Now I do agree with was mentioned previously about a machine with a brush hog or some sort of walk behind rotary cutter. That will save you a lot of time compared to doing it all by hand. The gravely machines are amazing but not easy to find. There is a company called bcs that makes similar machines, pretty pricey though and I don't know about availability up north. 
Best of luck, hopefully you find a combination that works for you and saves you some time and money.


----------



## Asker123 (Jul 19, 2022)

HI again, 
I read some reviews of 94R v/s 111R or 131R on this forum. 94R is said a light weight. Checking the website, I found that it is 8.8 lbs whereas both 111R and 131R is 9.7 lbs. That is just below 1 pound difference. Is that really a benefit for 94R? Also the 111R and 131R have different engines. How can the weight be the same. 
I am not a pro but have lots of thick grass in the ditch to clear.
Also I definitely want the hedge trimmer and pole pruner. Will a little weight saved by 94R play a role when operating these attachments

Sorry for so many questions. Unfortunately, I only have one shot at it.

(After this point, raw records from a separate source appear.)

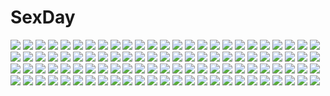 # SexDay
![](https://konachan.com/image/769254d9bcc21d5262b241f17c464df8/Konachan.com%20-%20142525%20blonde_hair%20brown_hair%20gloves%20green_eyes%20headdress%20idolmaster%20kamiya_nao%20long_hair%20microphone%20red_eyes%20ribbons%20sei2makoto%20skirt%20yellow_eyes.jpg)
![](https://konachan.com/jpeg/caa963913f9a0a4543f70c60f1dfb1d0/Konachan.com%20-%2030017%20amaduyu_tatsuki%20aquaplus%20kawata_hisashi%20leaf%20mitsumi_misato%20to_heart%20to_heart_2.jpg)
![](https://konachan.com/image/28f3f29fe84996d4c3e048ff5fb857bd/Konachan.com%20-%2055554%20akiyama_mio%20hirasawa_yui%20k-on%21%20kotobuki_tsumugi%20nakano_azusa%20tainaka_ritsu.jpg)
![](https://konachan.com/jpeg/85201364dc3e66c10de73eca5999cf91/Konachan.com%20-%20145238%20bed%20blush%20breasts%20brown_eyes%20fingering%20game_cg%20long_hair%20mutou_kurihito%20navel%20nipples%20panties%20pink_hair%20sena_miyuki%20sphere%20topless%20underwear%20wet.jpg)
![](https://konachan.com/jpeg/0a52d548c1f7b8a4b319d7568eda7ca5/Konachan.com%20-%20124568%20animal_ears%20blonde_hair%20foxgirl%20green_eyes%20japanese_clothes%20long_hair%20miko%20nibiiro_shizuka%20original%20tail.jpg)
![](https://konachan.com/image/ded0985d4469713aa471974717609f1a/Konachan.com%20-%20221274%20bou_nin%20breasts%20brown_eyes%20cleavage%20food%20glasses%20gray_hair%20long_hair%20original%20pocky.jpg)
![](https://konachan.com/jpeg/dafcf8e461a16ff0779794e296de0baa/Konachan.com%20-%2037877%20belle%20fue%20katahane%20white.jpg)
![](https://konachan.com/image/07b27799957b98d668e946f5eb8b6730/Konachan.com%20-%209842%20animal_ears%20bell%20blue_eyes%20blue_hair%20catgirl%20feathers%20panties%20ribbons%20sakurazawa_izumi%20thighhighs%20underwear%20wink.jpg)
![](https://konachan.com/image/30a2df14b050ec5ca5a41affd5747434/Konachan.com%20-%2071273%20all_male%20gokudera_hayato%20hibari_kyouya%20katekyou_hitman_reborn%20male%20rokudou_mukuro%20sasagawa_ryohei%20sawada_tsunayoshi%20yamamoto_takeshi.jpg)
![](https://konachan.com/image/0b049c04a85ac28aee2bb2b93ec1c2c8/Konachan.com%20-%20183257%202girls%20censored%20couch%20fingering%20gloves%20jjune%20open_shirt%20purple_eyes%20pussy_juice%20short_hair%20spread_legs%20thighhighs%20tie%20yellow_eyes%20yuri.jpg)
![](https://konachan.com/jpeg/ef6bbe485e21a8b62be046fba4f9d7e7/Konachan.com%20-%20145222%20animal_ears%20blonde_hair%20loli%20long_hair%20original%20school_swimsuit%20swimsuit%20thighhighs%20tinkerbell%20tinkle.jpg)
![](https://konachan.com/image/9f2352f4e61f793f4804b352d44399ae/Konachan.com%20-%20256701%20animal%20ball%20barefoot%20beach%20bikini%20breasts%20brown_hair%20cleavage%20clouds%20crab%20green_eyes%20long_hair%20mamemena%20navel%20popsicle%20sky%20swimsuit%20water.jpg)
![](https://konachan.com/image/21603375b98b950233cd4285b1f4f726/Konachan.com%20-%20289121%20animal_ears%20bicolored_eyes%20bow%20bra%20catgirl%20gei_daipf%20hat%20long_hair%20original%20panties%20ponytail%20shirt%20tail%20thighhighs%20underwear%20white_hair.jpg)
![](https://konachan.com/image/67836734a621182f422c28f0ce657793/Konachan.com%20-%20242079%202girls%20black_hair%20itachi_kanade%20original%20pink_eyes%20school_uniform%20see_through%20short_hair%20skirt%20underwater%20water.jpg)
![](https://konachan.com/image/6c87ad7bcd43515053afd71bfe2705db/Konachan.com%20-%2028743%20princess_frontier%20senomoto_hisashi%20thighhighs.jpg)
![](https://konachan.com/jpeg/e5d8fde10fb22643b24f26c819565812/Konachan.com%20-%20200574%20building%20cape%20city%20fire%20kazenokaze%20long_hair%20necklace%20night%20red_eyes%20red_hair%20school_uniform%20shana%20sword%20thighhighs%20weapon%20zettai_ryouiki.jpg)
![](https://konachan.com/image/08c8a8df24f46b7ee7890e3a1a293bce/Konachan.com%20-%20173489%20ass%20breasts%20demon%20fang%20horns%20long_hair%20original%20paparins%20tattoo%20weapon%20white_hair%20yellow_eyes.jpg)
![](https://konachan.com/jpeg/cacfaca38117055cb4be169bbfa97d4b/Konachan.com%20-%20249717%20hatsune_miku%20long_hair%20narami%20twintails%20vocaloid.jpg)
![](https://konachan.com/jpeg/f3e958bf48fa0632eb7926d17d6911a7/Konachan.com%20-%20186934%20breasts%20cleavage%20erect_nipples%20original%20panties%20purple_hair%20red_eyes%20third-party_edit%20underwear%20watarui%20white.jpg)
![](https://konachan.com/image/201e9dacb76a6f9fd0a86c20f07f759d/Konachan.com%20-%2077310%20angel_beats%21%20bicolored_eyes%20tachibana_kanade.jpg)
![](https://konachan.com/image/ef51e40c207d56003b154ba0f8e2f389/Konachan.com%20-%20292327%20anthropomorphism%20azur_lane%20drink%20enterprise_%28azur_lane%29%20hat%20kana616%20long_hair%20purple_eyes%20shorts%20sunglasses%20watermark%20white_hair.jpg)
![](https://konachan.com/image/a3057ebb049e7fc19eb063c70912c1a5/Konachan.com%20-%2020831%20blue_eyes%20blush%20bra%20braids%20brown_eyes%20brown_hair%20garter_belt%20girls_museum%20green_eyes%20green_hair%20navel%20panties%20pink_hair%20stockings%20underwear%20wink.jpg)
![](https://konachan.com/jpeg/b6b7d3858d8151f3552472a3998c6418/Konachan.com%20-%20200583%20animal_ears%20blue_eyes%20blue_hair%20horns%20long_hair%20original%20water%20yellow_eyes%20yunar.jpg)
![](https://konachan.com/image/eef271ca38a132aee788e1de516db7ae/Konachan.com%20-%2080737%20akiyama_mio%20bikini%20hirasawa_yui%20k-on%21%20kotobuki_tsumugi%20nakano_azusa%20rakuhei%20swimsuit%20tainaka_ritsu%20water%20wet.jpg)
![](https://konachan.com/image/0e3d14ad298d12e5124518c88532a3fa/Konachan.com%20-%20102334%20ass%20axanael%20blush%20brown_hair%20game_cg%20nitroplus%20panties%20purple_eyes%20short_hair%20tsuji_santa%20underwear%20watanuki_fuuri.jpg)
![](https://konachan.com/jpeg/2946b1f97ddc6ebd810f8523e44d3434/Konachan.com%20-%2062381%20breasts%20nopan%20open_shirt%20tagme%20thighhighs%20tomose_shunsaku.jpg)
![](https://konachan.com/image/23152ad3b2daf193008c337f5bacd71e/Konachan.com%20-%20302340%20ass%20bell%20bow%20breasts%20cherry%20drink%20food%20fruit%20headdress%20long_hair%20maid%20nipples%20original%20panties%20petals%20pussy%20red_eyes%20ribbons%20underwear%20waitress%20wink.jpg)
![](https://konachan.com/image/c8d986a1b5299222a151ca6bd16aa896/Konachan.com%20-%2048079%20ayanami_rei%20fukano_youichi%20gothic%20ikari_shinji%20neon_genesis_evangelion%20signed%20soryu_asuka_langley%20watermark.jpg)
![](https://konachan.com/jpeg/7bc216fd6ed5a2b4fc1d9968fbb33575/Konachan.com%20-%20303488%20anthropomorphism%20anus%20ass%20blush%20elbow_gloves%20gloves%20ipuusan_%28pestxsan%29%20kantai_collection%20long_hair%20panties%20skirt%20thighhighs%20underwear.jpg)
![](https://konachan.com/image/46e00c9dfa81db3742b73c0415efcbaf/Konachan.com%20-%2025483%20all_male%20male%20naruto%20uzumaki_naruto.jpg)
![](https://konachan.com/jpeg/f94906dc087939db996fc99aa69b70df/Konachan.com%20-%20278059%20anthropomorphism%20ass%20blonde_hair%20blush%20braids%20breasts%20etsunami_kumita%20long_hair%20no_bra%20panties%20pantyhose%20ponytail%20red_eyes%20topless%20underwear.jpg)
![](https://konachan.com/jpeg/3902816fd7cda30b73f79a6a23331b0f/Konachan.com%20-%2078394%20megurine_luka%20sky%20tears%20vocaloid.jpg)
![](https://konachan.com/image/439d6a11d81b44da40be3845b6d363c3/Konachan.com%20-%2051914%20blockice%20book%20nagato_yuki%20panties%20suzumiya_haruhi_no_yuutsu%20underwear%20zoom_layer.jpg)
![](https://konachan.com/jpeg/6600948327186bd73c992b7b00021ed8/Konachan.com%20-%2084208%20hatsune_miku%20kagamine_len%20kagamine_rin%20male%20twintails%20vocaloid.jpg)
![](https://konachan.com/jpeg/17ac89db9c5438891b7b40b15e542f49/Konachan.com%20-%20256657%20bed%20black_hair%20breasts%20game_cg%20long_hair%20navel%20nipples%20no_bra%20nopan%20otomimi_infinity%20purple_eyes%20sagawa_chiduru%20see_through%20yasaka_minato.jpg)
![](https://konachan.com/image/fa9adece1d5613003e8a61dfeadc7e82/Konachan.com%20-%2099158%20akemi_homura%20mahou_shoujo_madoka_magica%20sea_%28lordofk%29.jpg)
![](https://konachan.com/jpeg/3eaa9f0ed596fd8cae0953f7cf365b89/Konachan.com%20-%2082646%20close%20flowers%20hatsune_miku%20twintails%20vocaloid%20white.jpg)
![](https://konachan.com/image/77ed17327882ccc012803da4e6ebed32/Konachan.com%20-%20190841%20aqua_eyes%20blonde_hair%20blush%20breast_grab%20breasts%20hatachi%20headband%20male%20navel%20nipples%20no_bra%20original%20pussy_juice%20ribbons%20sex%20short_hair.jpg)
![](https://konachan.com/image/56443bcd189fab9106a12cc56fae3759/Konachan.com%20-%2046236%20all_male%20close%20male%20maria_holic%20shidou_mariya%20trap.jpg)
![](https://konachan.com/image/d424663df15574dabae25a6e220e4ec2/Konachan.com%20-%20128080%20bath%20bathtub%20bikini%20brown_hair%20green_eyes%20nouzui%20original%20short_hair%20swimsuit%20water.jpg)
![](https://konachan.com/jpeg/4a2a1a58e069785117d2a5b20061e6be/Konachan.com%20-%20250191%205_nenme_no_houkago%20black_hair%20clouds%20kantoku%20landscape%20long_hair%20nagisa_%28kantoku%29%20original%20scenic%20school_uniform%20skirt%20sunset.jpg)
![](https://konachan.com/image/319325a553c6048bdb38b79378b48d99/Konachan.com%20-%2010392%20bikini%20carnelian%20navel%20swimsuit%20tagme.jpg)
![](https://konachan.com/image/d6372a1a5815195925d440b22a297174/Konachan.com%20-%2076266%20ayanami_rei%20ikari_shinji%20neon_genesis_evangelion%20soryu_asuka_langley.jpg)
![](https://konachan.com/image/4b346b5bb8a94fa41df28eda04364a7f/Konachan.com%20-%20212400%20animal%20bird%20blue_hair%20cropped%20long_hair%20misaki_krokodi%20sky%20yellow_eyes.jpg)
![](https://konachan.com/image/ca3c0bd9e5d7f7f376892b9439e2ac89/Konachan.com%20-%20197811%20blonde_hair%20braids%20building%20fire%20hat%20jpeg_artifacts%20kirisame_marisa%20kurozen%20long_hair%20magic%20touhou%20witch%20witch_hat%20yellow_eyes.jpg)
![](https://konachan.com/image/bc8ac10bf301caf4e2dbf97743db9aff/Konachan.com%20-%20230872%20ass%20barefoot%20bodysuit%20bubbles%20chain%20computer%20dark%20gloves%20halo%20long_hair%20mask%20mivit%20original%20paper%20scenic%20shackles%20underwater%20water%20watermark%20wings.jpg)
![](https://konachan.com/image/b2e9f1b8d21153295d3b6973ffd45dbd/Konachan.com%20-%20242853%20bondson%20breasts%20dress%20long_hair%20love_live%21_school_idol_project%20love_live%21_sunshine%21%21%20red_hair%20sakurauchi_riko%20wings%20wink.jpg)
![](https://konachan.com/jpeg/625faf8ef185f16a2b36fbe40892c513/Konachan.com%20-%20177595%20blue_hair%20bow%20dress%20drink%20fang%20group%20hat%20horns%20long_hair%20maid%20makuwauri%20miko%20sake%20sleeping%20torii%20touhou%20tree%20umbrella%20vampire%20wings%20witch%20wristwear.jpg)
![](https://konachan.com/jpeg/3853709b0557cd65a5bbcd09199c0d6e/Konachan.com%20-%20274917%20anthropomorphism%20aqua_eyes%20blonde_hair%20boots%20girls_frontline%20headband%20long_hair%20mechuragi%20ruins%20skirt%20suomi_%28girls_frontline%29%20thighhighs.jpg)
![](https://konachan.com/image/7fd3b14ba9c74952b85ec58bb8cf1ca4/Konachan.com%20-%20286099%20animal_ears%20blue_eyes%20blush%20braids%20bunny_ears%20festival%20food%20honkai_impact%20ice_cream%20long_hair%20night%20pink_hair%20ponytail%20shoujo_ai%20stars%20white_hair.jpg)
![](https://konachan.com/image/dd59cd78ba09047f9d4a7c868fcd6388/Konachan.com%20-%2012154%20okami.jpg)
![](https://konachan.com/image/e75cbb389c998b881cf9868de8be1eec/Konachan.com%20-%2028715%20chu_x_chu%20game_cg%20pointed_ears%20unisonshift.jpg)
![](https://konachan.com/image/462212207ebb411a5ffece5d76c5c43a/Konachan.com%20-%20167091%20blush%20brown_eyes%20brown_hair%20gun%20hat%20long_hair%20original%20raivu%20weapon.jpg)
![](https://konachan.com/image/3b802e62c5054c357586dd7535dc9a66/Konachan.com%20-%2011967%20fate_%28series%29%20fate_stay_night%20loli.jpg)
![](https://konachan.com/image/b6772bd7c7d785419127d1766cc3454f/Konachan.com%20-%20271118%20camera%20clouds%20dress%20gloves%20hat%20lolita_fashion%20long_hair%20pink_hair%20ponytail%20red_eyes%20reflection%20scenic%20school_uniform%20signed%20sky%20socks%20water.jpg)
![](https://konachan.com/image/dab012875d2aed77f352bbf4f08cd759/Konachan.com%20-%2083840%20artoria_pendragon_%28all%29%20blonde_hair%20blush%20chibi%20fate_%28series%29%20fate_stay_night%20green_eyes%20long_hair%20saber.jpg)
![](https://konachan.com/image/9377ceb23d850988852d4af8b95d717f/Konachan.com%20-%2072102%20blazblue%20mikan_%28bananoha%29%20rachel_alucard.jpg)
![](https://konachan.com/jpeg/54863bca2c8adb05dfc1c6e5d6661171/Konachan.com%20-%2080175%20blue_eyes%20blue_hair%20cirno%20dress%20fairy%20moon%20night%20ribbons%20touhou%20wings.jpg)
![](https://konachan.com/jpeg/3db134924684c39936b713f28c1881d2/Konachan.com%20-%20192393%20black_hair%20bodysuit%20brown_eyes%20brown_hair%20bunbun%20dress%20green_eyes%20group%20long_hair%20pink_hair%20red_eyes%20short_hair%20vector%20weapon%20yuuki_yuuna.jpg)
![](https://konachan.com/image/585a1e1c6ffb293f862dc945b898699d/Konachan.com%20-%20268389%202girls%20bikini%20blonde_hair%20cat_smile%20green_eyes%20hoodie%20pool%20purple_eyes%20purple_hair%20swimsuit%20tsurumaki_maki%20vocaloid%20voiceroid%20watermark%20yuzuki_yukari.jpg)
![](https://konachan.com/image/4b643baf6dd81e3717ef08dd73a1884f/Konachan.com%20-%2040149%20fay_d_flourite%20kurogane%20sakura_%28tsubasa%29%20syaoran%20tsubasa_reservoir_chronicle.jpg)
![](https://konachan.com/jpeg/b6665f5eefae6e83744365eb3e3d3877/Konachan.com%20-%20246782%20anus%20ass%20breasts%20game_cg%20group%20lycoris_radiata%20miyasu_risa%20nipples%20nopan%20onomatope%2A%20oomine_kaede%20open_shirt%20pussy%20pussy_juice%20thighhighs%20uncensored.jpg)
![](https://konachan.com/image/3310410ef02e50fb3edcfcf9f92c958e/Konachan.com%20-%2058789%20hiiragi_kagami%20izumi_konata%20lucky_star.jpg)
![](https://konachan.com/image/d98a5372dd3a34b14ee8c77215941588/Konachan.com%20-%20198999%20ass%20brown_hair%20flowers%20hakurei_reimu%20hk_%28zxd0554%29%20japanese_clothes%20jpeg_artifacts%20long_hair%20miko%20pantyhose%20touhou%20twintails%20yellow_eyes.jpg)
![](https://konachan.com/image/1200f78bfe862bc4c11e65b0f46f39b8/Konachan.com%20-%20142110%20bow%20fujiwara_no_mokou%20gun%20ranger_%28mll0101%29%20red_eyes%20touhou%20weapon.jpg)
![](https://konachan.com/image/f85b874c2a4d13b761cfee7349683eaf/Konachan.com%20-%2021291%20boy_meets_girl%20shintaro%20tsubasa_miu.jpg)
![](https://konachan.com/image/975f1de6e6a2985efd39ce55596cbacd/Konachan.com%20-%2017647%20izumi_konata%20lucky_star.jpg)
![](https://konachan.com/image/2086d6202cb7de3fdc55d45797323deb/Konachan.com%20-%2025722%20higurashi_no_naku_koro_ni%20megami%20ryuuguu_rena%20sonozaki_mion%20swimsuit.jpeg)
![](https://konachan.com/image/a6ad813a1459c234d7bc182b77ebcdb8/Konachan.com%20-%2057168%20hatsune_miku%20vocaloid.jpg)
![](https://konachan.com/image/8095d7ae8070dc8fcb68bfdb0db2f3a9/Konachan.com%20-%2026242%20fate_%28series%29%20fate_stay_night%20knife%20medea_%28fate%29%20pointed_ears%20purple%20white.jpeg)
![](https://konachan.com/image/22a1aec0a3e75a581f0c7c56baa92139/Konachan.com%20-%20136223%20breasts%20cleavage%20gloves%20hatsune_miku%20headphones%20saine_%28artist%29%20vocaloid.jpg)
![](https://konachan.com/jpeg/5bcf5807424f41d3b17c1d542cb3281c/Konachan.com%20-%2050938%20animal_ears%20catgirl%20hazuki%20loli%20lolita_fashion%20pop%20scan%20tail%20thighhighs%20tsukuyomi_moon_phase.jpg)
![](https://konachan.com/image/68a1e2672247878bfdd1166eb9449173/Konachan.com%20-%2014221%20priest_%28ragnarok_online%29%20ragnarok_online%20sword%20thighhighs%20weapon.jpg)
![](https://konachan.com/image/9620aa877ebec5d1aafccdd3f6438f5c/Konachan.com%20-%20262449%20ass%20bashikou%20blonde_hair%20blue_eyes%20fang%20gloves%20hat%20link_%28zelda%29%20long_hair%20male%20midna%20pointed_ears%20red_eyes%20short_hair%20sword%20weapon.jpg)
![](https://konachan.com/jpeg/9a4f00c766e84cdd2cac6dceecbaecfb/Konachan.com%20-%2041098%20flyable_heart%20inaba_yui%20itou_noiji.jpg)
![](https://konachan.com/image/d24c0ddcb29e89556429e15fb590e112/Konachan.com%20-%2028601%20aqua_eyes%20aqua_hair%20barefoot%20black_hair%20blush%20bondage%20censored%20chu_x_chu%20cum%20game_cg%20hiyori_pixy%20male%20navel%20nipples%20nude%20penis%20sex%20short_hair%20tears.jpg)
![](https://konachan.com/jpeg/495c813fca535c3d7358b9b9fe7043bc/Konachan.com%20-%20291812%20aliasing%20animal%20animal_ears%20anthropomorphism%20aqua_eyes%20azur_lane%20fish%20food%20foxgirl%20gray_hair%20leaves%20multiple_tails%20poligon046%20ponytail%20short_hair%20tail.jpg)
![](https://konachan.com/image/6aa35ae9b032d24bb727d77b80556c03/Konachan.com%20-%20119457%20animal%20grass%20landscape%20original%20scenic%20shirakaba_toshiharu%20sky.jpg)
![](https://konachan.com/jpeg/f23ae9b0222f2e867dfef25c319fcec1/Konachan.com%20-%20174129%20aliasing%20building%20dress%20forest%20grass%20haru-chan_%28ryosios%29%20long_hair%20original%20purple_hair%20ryosios%20scenic%20shade%20sky%20tree%20water%20weapon.jpg)
![](https://konachan.com/image/015a014dc2fd6027618faf8420b41510/Konachan.com%20-%2017567%20clamp%20hanato_kobato%20ioryogi%20kobato.jpg)
![](https://konachan.com/image/896ed92cf2f7bea72d270c368747e552/Konachan.com%20-%2090757%20bra%20breasts%20busujima_saeko%20cleavage%20highschool_of_the_dead%20open_shirt%20school_uniform%20underwear%20vector.jpg)
![](https://konachan.com/image/29011bfb9bb1f71a72f2113e903f6c57/Konachan.com%20-%2051896%20alice_%28pandora_hearts%29%20pandora_hearts.jpg)
![](https://konachan.com/jpeg/34c980b21c86935d35269a675cf80266/Konachan.com%20-%20160200%20akemi_homura%20kaname_madoka%20mahou_shoujo_madoka_magica%20mora29%20ultimate_madoka.jpg)
![](https://konachan.com/jpeg/8fc968078044e83a11f006e9ca7af27f/Konachan.com%20-%2035464%20louise_fran%C3%A7oise_le_blanc_de_la_valli%C3%A8re%20zero_no_tsukaima.jpg)
![](https://konachan.com/image/9595cb620bb7c41e07e8d0ebd47c7327/Konachan.com%20-%20135325%20ass%20blonde_hair%20blush%20cum%20hat%20kazetto%20lunasa_prismriver%20sex%20thighhighs%20touhou%20yellow_eyes.jpg)
![](https://konachan.com/image/4350de73cc71dd1fece6ce73c46d4c5c/Konachan.com%20-%2013290%20all_male%20bleach%20hitsugaya_toushirou%20male.jpg)
![](https://konachan.com/image/23a281b08acd65f9b93b91f8e9578c28/Konachan.com%20-%209326%202girls%20animal_ears%20ayuka%20bunny_ears%20bunnygirl%20gray_hair%20long_hair%20purple_hair%20reisen_udongein_inaba%20touhou%20white%20yagokoro_eirin.jpg)
![](https://konachan.com/jpeg/75fae425cf3e412570cfe044437e5094/Konachan.com%20-%2053850%20nagomi%20tenmu_shinryuusai.jpg)
![](https://konachan.com/jpeg/39b62c8432dc484375f594a7514cdfb9/Konachan.com%20-%20192477%20game_cg%20giga%20harvest_overray%20nironiro%20panties%20skirt%20underwear%20weapon%20yatsurugi_komachi.jpg)
![](https://konachan.com/jpeg/f842ea5d88236a51da29346d1d480f7c/Konachan.com%20-%20177447%20blue_hair%20breasts%20censored%20game_cg%20hojo_tori%20nipples%20open_shirt%20penis%20piriri%21%20purple_eyes%20pussy%20school_uniform%20sex%20tears.jpg)
![](https://konachan.com/image/bccebad3a9b8f85e860bbb8f13e83ee9/Konachan.com%20-%20304789%20barefoot%20bed%20blush%20bow%20bra%20catgirl%20loli%20long_hair%20momochi_chia%20original%20panties%20purple_hair%20signed%20underwear.jpg)
![](https://konachan.com/jpeg/c601e64c97f073217238a46d3a96e18c/Konachan.com%20-%20280229%20card_captor_sakura%20clamp%20kero%20kinomoto_sakura%20scan.jpg)
![](https://konachan.com/jpeg/33d6bbb52ee6b0e03de97d656dc191be/Konachan.com%20-%20230917%20aqua_eyes%20blonde_hair%20blush%20bow%20braids%20breasts%20choker%20cleavage%20dress%20elbow_gloves%20gloves%20headdress%20long_hair%20moing%20ponytail%20silla%20thighhighs%20white.jpg)
![](https://konachan.com/image/2e9218864780b289a7d355c4a1737289/Konachan.com%20-%20201853%20brown_hair%20fan%20japanese_clothes%20long_hair%20love_live%21_school_idol_project%20minami_kotori%20ponytail%20tagme_%28artist%29%20yellow_eyes.jpg)
![](https://konachan.com/jpeg/2656371bab6a0dc514f8b933b24c5410/Konachan.com%20-%20284159%20blush%20bow%20breasts%20demon%20gray_hair%20headdress%20long_hair%20navel%20original%20panties%20petals%20red_eyes%20ribbons%20stockings%20succubus%20tail%20underwear%20waifu2x%20wings.jpg)
![](https://konachan.com/image/1f976b2a7ce91450254e55565042c102/Konachan.com%20-%20188748%20blue_eyes%20date_a_live%20long_hair%20school_uniform%20skirt%20tobiichi_origami%20translation_request%20tsunako%20white_hair.jpg)
![](https://konachan.com/jpeg/b926aadac5fef16400a35f5ce2078718/Konachan.com%20-%2085447%20aqua_eyes%20dress%20gray%20panty_%26_stocking_with_garterbelt%20purple_hair%20stocking_%28character%29%20thighhighs%20wings.jpg)
![](https://konachan.com/image/2bbdac1908cd9a4f9f35f8c4d38bebc8/Konachan.com%20-%2023332%20mahoromatic%20swimsuit.jpg)
![](https://konachan.com/jpeg/bb708b9960f6a1a3e88912995b08509c/Konachan.com%20-%2082355%20aisaka_taiga%20kantoku%20katana%20kawashima_ami%20kushieda_minori%20scan%20sword%20toradora%20weapon.jpg)
![](https://konachan.com/image/1fc6fac331c6a3344f8b6fedb8a04063/Konachan.com%20-%2058739%20all_male%20ciel_phantomhive%20kuroshitsuji%20male%20sebastian_michaelis.jpg)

I am buying new and the more research I can do before buying the better for me.


----------



## Colonel428 (Jul 19, 2022)

Not to derail your stihl only train of thought but I've got an Echo PAS 265 power head with the trimmer, edger, articulating hedge clippers and pole saw attachments. I've had the setup for 15 yrs+ and everything still operates well. I personally think Echo has an advantage over Stihl in lawn care equipment.


----------